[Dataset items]
|---|

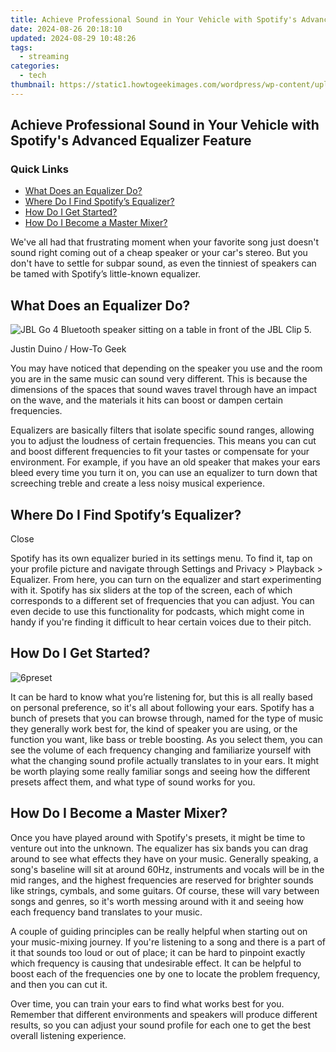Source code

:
 ```yaml
---
title: Achieve Professional Sound in Your Vehicle with Spotify's Advanced Equalizer Feature
date: 2024-08-26 20:18:10
updated: 2024-08-29 10:48:26
tags:
  - streaming
categories:
  - tech
thumbnail: https://static1.howtogeekimages.com/wordpress/wp-content/uploads/2024/06/spotify-logo-in-the-center-of-the-screen-with-an-equalizer-in-front.jpg
---
```


## Achieve Professional Sound in Your Vehicle with Spotify's Advanced Equalizer Feature

### Quick Links

* [What Does an Equalizer Do?](https://unlock-android.techidaily.com/the-top-5-android-apps-that-use-fingerprint-sensor-to-lock-your-apps-on-vivo-v30-by-drfone-android/)
* [Where Do I Find Spotify’s Equalizer?](https://activate-lock.techidaily.com/in-2024-how-to-bypass-icloud-lock-on-iphone-12-mini-by-drfone-ios/)
* [How Do I Get Started?](https://screen-activity-recording.techidaily.com/updated-top-7-voice-changer-recorder-apps-for-2024/)
* [How Do I Become a Master Mixer?](https://fox-access.techidaily.com/2024-approved-how-to-switch-on-windows-11s-hdr-functionality/)

 We've all had that frustrating moment when your favorite song just doesn't sound right coming out of a cheap speaker or your car's stereo. But you don't have to settle for subpar sound, as even the tinniest of speakers can be tamed with Spotify’s little-known equalizer.

##  What Does an Equalizer Do?

![JBL Go 4 Bluetooth speaker sitting on a table in front of the JBL Clip 5.](https://static1.howtogeekimages.com/wordpress/wp-content/uploads/2024/06/53456561423_52bd198d63_o.jpg) 

Justin Duino / How-To Geek

 You may have noticed that depending on the speaker you use and the room you are in the same music can sound very different. This is because the dimensions of the spaces that sound waves travel through have an impact on the wave, and the materials it hits can boost or dampen certain frequencies.

 Equalizers are basically filters that isolate specific sound ranges, allowing you to adjust the loudness of certain frequencies. This means you can cut and boost different frequencies to fit your tastes or compensate for your environment. For example, if you have an old speaker that makes your ears bleed every time you turn it on, you can use an equalizer to turn down that screeching treble and create a less noisy musical experience.

##  Where Do I Find Spotify’s Equalizer?

Close 

 Spotify has its own equalizer buried in its settings menu. To find it, tap on your profile picture and navigate through Settings and Privacy > Playback > Equalizer. From here, you can turn on the equalizer and start experimenting with it. Spotify has six sliders at the top of the screen, each of which corresponds to a different set of frequencies that you can adjust. You can even decide to use this functionality for podcasts, which might come in handy if you're finding it difficult to hear certain voices due to their pitch.

##  How Do I Get Started?

![6preset](https://static1.howtogeekimages.com/wordpress/wp-content/uploads/2017/11/6preset.png) 

 It can be hard to know what you’re listening for, but this is all really based on personal preference, so it's all about following your ears. Spotify has a bunch of presets that you can browse through, named for the type of music they generally work best for, the kind of speaker you are using, or the function you want, like bass or treble boosting. As you select them, you can see the volume of each frequency changing and familiarize yourself with what the changing sound profile actually translates to in your ears. It might be worth playing some really familiar songs and seeing how the different presets affect them, and what type of sound works for you.

##  How Do I Become a Master Mixer?

 Once you have played around with Spotify's presets, it might be time to venture out into the unknown. The equalizer has six bands you can drag around to see what effects they have on your music. Generally speaking, a song's baseline will sit at around 60Hz, instruments and vocals will be in the mid ranges, and the highest frequencies are reserved for brighter sounds like strings, cymbals, and some guitars. Of course, these will vary between songs and genres, so it's worth messing around with it and seeing how each frequency band translates to your music.

 A couple of guiding principles can be really helpful when starting out on your music-mixing journey. If you're listening to a song and there is a part of it that sounds too loud or out of place; it can be hard to pinpoint exactly which frequency is causing that undesirable effect. It can be helpful to boost each of the frequencies one by one to locate the problem frequency, and then you can cut it.

 Over time, you can train your ears to find what works best for you. Remember that different environments and speakers will produce different results, so you can adjust your sound profile for each one to get the best overall listening experience.

<ins class="adsbygoogle"
     style="display:block"
     data-ad-format="autorelaxed"
     data-ad-client="ca-pub-7571918770474297"
     data-ad-slot="1223367746"></ins>



<ins class="adsbygoogle"
     style="display:block"
     data-ad-client="ca-pub-7571918770474297"
     data-ad-slot="8358498916"
     data-ad-format="auto"
     data-full-width-responsive="true"></ins>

|---|

Exercise requirements
Throughout the data above, copy all lines where the word "some" is found.

Expected output
 It can be hard to know what you’re listening for, but this is all really based on personal preference, so it's all about following your ears. Spotify has a bunch of presets that you can browse through, named for the type of music they generally work best for, the kind of speaker you are using, or the function you want, like bass or treble boosting. As you select them, you can see the volume of each frequency changing and familiarize yourself with what the changing sound profile actually translates to in your ears. It might be worth playing some really familiar songs and seeing how the different presets affect them, and what type of sound works for you.
 Once you have played around with Spotify's presets, it might be time to venture out into the unknown. The equalizer has six bands you can drag around to see what effects they have on your music. Generally speaking, a song's baseline will sit at around 60Hz, instruments and vocals will be in the mid ranges, and the highest frequencies are reserved for brighter sounds like strings, cymbals, and some guitars. Of course, these will vary between songs and genres, so it's worth messing around with it and seeing how each frequency band translates to your music.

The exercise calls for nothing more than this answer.